The Grade I listed Haworth Parsonage was home to Patrick Brontë and his three literary daughters Charlotte, Emily and Anne from 1820 onwards. It was in this house that, as children and young adults, the Brontë sisters, with their brother Branwell wrote stories and poetry.

The sisters’ most famous novels were written here, including Charlotte’s Jane Eyre, Emily’s Wuthering Heights and Anne’s Agnes Grey, all in 1847. Charlotte died in the Parsonage on 31 March 1855

2. North Lees Hall, Derbyshire, listed Grade II*

North Lees Hall, Derbyshire, listed Grade II*. In 1845 Charlotte visited the ancestral home of the Eyre family, who inspired the name of Charlotte’s first heroine. Here she learned of a mad woman who had once been kept in an upstairs room, giving her the inspiration for Mr Rochester’s Thornfield Hall in her first and most famous novel Jane Eyre. (c) Dave Bevis via Wikimedia Commons
North Lees Hall, Derbyshire (c) Dave Bevis via Wikimedia Commons

In 1845 Charlotte visited the ancestral home of the Eyre family, who inspired the name of Charlotte’s first heroine.
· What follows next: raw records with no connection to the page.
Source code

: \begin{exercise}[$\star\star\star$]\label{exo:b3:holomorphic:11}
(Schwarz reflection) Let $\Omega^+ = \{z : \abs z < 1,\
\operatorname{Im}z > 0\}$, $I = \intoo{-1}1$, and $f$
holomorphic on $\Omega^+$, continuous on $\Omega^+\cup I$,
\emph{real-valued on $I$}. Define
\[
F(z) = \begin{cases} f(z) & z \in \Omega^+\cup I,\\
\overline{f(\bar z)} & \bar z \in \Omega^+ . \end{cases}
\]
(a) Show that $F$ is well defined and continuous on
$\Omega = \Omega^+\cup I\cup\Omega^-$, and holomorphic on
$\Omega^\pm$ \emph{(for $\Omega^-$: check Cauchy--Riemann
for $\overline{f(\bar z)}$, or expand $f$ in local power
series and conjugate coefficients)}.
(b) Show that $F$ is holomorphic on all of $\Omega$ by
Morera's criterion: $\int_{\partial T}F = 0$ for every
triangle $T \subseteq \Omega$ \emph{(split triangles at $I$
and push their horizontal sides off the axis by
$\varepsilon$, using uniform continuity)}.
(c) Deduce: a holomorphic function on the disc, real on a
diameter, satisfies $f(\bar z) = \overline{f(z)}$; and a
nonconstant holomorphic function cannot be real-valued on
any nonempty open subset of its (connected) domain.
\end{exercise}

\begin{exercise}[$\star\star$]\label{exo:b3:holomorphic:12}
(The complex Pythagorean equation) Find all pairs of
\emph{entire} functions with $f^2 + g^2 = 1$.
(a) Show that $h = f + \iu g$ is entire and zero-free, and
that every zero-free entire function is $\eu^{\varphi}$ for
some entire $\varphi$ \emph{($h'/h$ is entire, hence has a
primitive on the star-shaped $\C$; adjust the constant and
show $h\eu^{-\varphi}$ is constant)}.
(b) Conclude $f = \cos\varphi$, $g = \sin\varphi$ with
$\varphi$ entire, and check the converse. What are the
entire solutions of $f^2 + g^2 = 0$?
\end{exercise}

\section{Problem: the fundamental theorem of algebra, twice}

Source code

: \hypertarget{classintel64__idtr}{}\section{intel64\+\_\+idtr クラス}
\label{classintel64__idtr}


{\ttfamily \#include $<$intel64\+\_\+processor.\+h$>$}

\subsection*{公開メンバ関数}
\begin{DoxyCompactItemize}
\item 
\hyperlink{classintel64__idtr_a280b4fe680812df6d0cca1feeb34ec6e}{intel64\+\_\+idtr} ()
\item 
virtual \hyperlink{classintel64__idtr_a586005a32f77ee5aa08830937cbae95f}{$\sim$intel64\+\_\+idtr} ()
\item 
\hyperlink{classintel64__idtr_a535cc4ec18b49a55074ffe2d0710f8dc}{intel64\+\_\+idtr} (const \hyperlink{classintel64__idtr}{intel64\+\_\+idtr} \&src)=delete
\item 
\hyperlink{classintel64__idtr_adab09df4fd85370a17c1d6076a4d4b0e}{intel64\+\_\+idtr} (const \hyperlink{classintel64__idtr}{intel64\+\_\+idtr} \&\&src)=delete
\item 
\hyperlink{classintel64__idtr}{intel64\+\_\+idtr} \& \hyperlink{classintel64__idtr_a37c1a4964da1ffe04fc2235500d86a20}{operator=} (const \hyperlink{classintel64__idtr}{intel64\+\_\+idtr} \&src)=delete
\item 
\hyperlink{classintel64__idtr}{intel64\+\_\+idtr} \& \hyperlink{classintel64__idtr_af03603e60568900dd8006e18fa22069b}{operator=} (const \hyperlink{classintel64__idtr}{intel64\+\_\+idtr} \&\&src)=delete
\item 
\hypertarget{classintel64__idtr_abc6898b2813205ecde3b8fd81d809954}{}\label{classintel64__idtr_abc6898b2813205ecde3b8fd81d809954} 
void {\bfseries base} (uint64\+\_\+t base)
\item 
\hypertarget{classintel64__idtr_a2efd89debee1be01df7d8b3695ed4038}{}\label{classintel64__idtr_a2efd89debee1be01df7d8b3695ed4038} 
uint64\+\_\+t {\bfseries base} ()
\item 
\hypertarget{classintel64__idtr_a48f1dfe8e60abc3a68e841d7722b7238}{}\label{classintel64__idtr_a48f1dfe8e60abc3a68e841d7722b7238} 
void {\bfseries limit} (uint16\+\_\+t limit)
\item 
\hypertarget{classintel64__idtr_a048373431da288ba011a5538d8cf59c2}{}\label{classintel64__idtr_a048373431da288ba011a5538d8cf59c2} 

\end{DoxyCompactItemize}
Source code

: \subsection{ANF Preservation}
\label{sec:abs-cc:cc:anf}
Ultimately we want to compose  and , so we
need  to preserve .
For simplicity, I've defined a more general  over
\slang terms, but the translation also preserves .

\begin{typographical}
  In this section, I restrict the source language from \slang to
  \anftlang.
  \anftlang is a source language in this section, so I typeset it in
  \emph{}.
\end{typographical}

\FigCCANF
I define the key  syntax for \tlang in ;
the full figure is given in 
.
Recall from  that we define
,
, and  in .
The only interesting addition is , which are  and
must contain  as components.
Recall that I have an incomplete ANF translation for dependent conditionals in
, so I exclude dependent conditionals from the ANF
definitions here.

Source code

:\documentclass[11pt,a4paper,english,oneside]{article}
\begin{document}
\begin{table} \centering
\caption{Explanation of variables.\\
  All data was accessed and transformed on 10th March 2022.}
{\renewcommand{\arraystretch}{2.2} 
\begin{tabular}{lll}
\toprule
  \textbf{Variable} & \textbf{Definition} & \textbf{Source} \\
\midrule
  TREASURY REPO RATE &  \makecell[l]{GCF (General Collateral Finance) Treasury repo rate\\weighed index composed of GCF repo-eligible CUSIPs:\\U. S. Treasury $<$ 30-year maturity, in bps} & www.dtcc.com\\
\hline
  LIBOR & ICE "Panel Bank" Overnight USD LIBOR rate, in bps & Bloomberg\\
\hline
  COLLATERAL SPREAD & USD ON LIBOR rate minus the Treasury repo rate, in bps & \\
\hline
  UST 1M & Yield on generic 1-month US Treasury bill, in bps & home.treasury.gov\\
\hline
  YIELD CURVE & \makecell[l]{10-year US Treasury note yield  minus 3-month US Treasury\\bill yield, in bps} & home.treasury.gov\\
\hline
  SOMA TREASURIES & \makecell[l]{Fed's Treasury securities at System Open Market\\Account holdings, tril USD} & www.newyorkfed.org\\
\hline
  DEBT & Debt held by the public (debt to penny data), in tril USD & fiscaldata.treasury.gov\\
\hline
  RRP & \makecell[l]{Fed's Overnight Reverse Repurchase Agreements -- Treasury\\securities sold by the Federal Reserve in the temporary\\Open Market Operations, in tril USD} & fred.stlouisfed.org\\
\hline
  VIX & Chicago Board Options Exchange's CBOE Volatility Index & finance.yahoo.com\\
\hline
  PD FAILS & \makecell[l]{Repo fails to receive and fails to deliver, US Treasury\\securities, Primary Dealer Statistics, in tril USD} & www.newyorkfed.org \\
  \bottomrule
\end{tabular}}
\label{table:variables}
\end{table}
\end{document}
Here she learned of a mad woman who had once been kept in an upstairs room, giving her the inspiration for Mr Rochester’s Thornfield Hall in her first and most famous novel Jane Eyre.

3. The Vicarage, Hathersage, Derbyshire, listed Grade II

The Vicarage, Hathersage, listed at Grade II. Charlotte stayed here throughout the summer of 1845 visiting a school friend. During her stay she met the Eyre family and visited their ancestral home, North Lees Hall (c) Neil Theasby via Geograph
The Vicarage, Hathersage (c) Neil Theasby via Geograph

During this visit to Derbyshire in the summer of 1845 she stayed with an old school friend at the Grade II listed Vicarage in the village of Hathersage which was immortalised in her novel as Morton.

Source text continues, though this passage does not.